WHAT IS BEING ASKED =
Give the number of lines in the records that include the word "POIs", and nothing besides.

────────

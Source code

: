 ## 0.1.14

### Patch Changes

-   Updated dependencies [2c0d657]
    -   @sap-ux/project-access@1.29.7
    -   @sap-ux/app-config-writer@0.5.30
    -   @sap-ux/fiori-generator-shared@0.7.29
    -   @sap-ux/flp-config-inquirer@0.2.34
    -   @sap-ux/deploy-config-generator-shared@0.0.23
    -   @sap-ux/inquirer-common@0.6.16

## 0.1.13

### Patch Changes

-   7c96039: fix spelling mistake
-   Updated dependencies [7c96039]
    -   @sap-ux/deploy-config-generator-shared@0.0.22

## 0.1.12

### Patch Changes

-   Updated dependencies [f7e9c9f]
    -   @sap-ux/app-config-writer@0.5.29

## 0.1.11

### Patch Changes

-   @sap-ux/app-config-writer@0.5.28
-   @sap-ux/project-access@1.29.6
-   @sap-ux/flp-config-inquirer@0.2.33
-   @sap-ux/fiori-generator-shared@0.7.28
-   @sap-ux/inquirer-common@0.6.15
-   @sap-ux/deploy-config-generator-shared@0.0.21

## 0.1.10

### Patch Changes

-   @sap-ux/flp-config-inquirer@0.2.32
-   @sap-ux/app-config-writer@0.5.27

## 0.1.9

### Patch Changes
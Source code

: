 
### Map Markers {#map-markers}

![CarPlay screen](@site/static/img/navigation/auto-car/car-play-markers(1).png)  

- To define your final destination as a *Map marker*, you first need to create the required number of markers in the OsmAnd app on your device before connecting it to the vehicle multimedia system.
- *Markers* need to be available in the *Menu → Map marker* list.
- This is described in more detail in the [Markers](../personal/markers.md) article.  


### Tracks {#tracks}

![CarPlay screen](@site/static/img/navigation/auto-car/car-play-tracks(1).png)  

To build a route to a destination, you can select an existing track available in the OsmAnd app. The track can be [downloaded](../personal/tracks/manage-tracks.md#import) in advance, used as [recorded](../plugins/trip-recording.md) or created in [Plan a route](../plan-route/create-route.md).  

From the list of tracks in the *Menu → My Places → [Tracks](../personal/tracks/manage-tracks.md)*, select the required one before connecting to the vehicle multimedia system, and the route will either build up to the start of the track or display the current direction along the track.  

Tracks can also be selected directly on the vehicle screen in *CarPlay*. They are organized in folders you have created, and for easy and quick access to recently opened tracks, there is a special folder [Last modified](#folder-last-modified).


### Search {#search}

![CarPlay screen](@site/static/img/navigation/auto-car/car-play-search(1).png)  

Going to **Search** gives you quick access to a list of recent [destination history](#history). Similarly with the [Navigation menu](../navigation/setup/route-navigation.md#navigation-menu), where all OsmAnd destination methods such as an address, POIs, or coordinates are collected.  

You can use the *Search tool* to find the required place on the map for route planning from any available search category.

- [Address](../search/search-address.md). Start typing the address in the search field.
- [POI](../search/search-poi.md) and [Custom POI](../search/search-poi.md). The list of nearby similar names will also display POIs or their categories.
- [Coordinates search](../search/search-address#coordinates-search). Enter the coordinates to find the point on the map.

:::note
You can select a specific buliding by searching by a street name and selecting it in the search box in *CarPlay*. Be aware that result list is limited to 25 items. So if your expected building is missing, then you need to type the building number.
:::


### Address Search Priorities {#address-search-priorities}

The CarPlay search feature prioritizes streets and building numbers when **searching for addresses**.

────────

FINISHED TASK =
2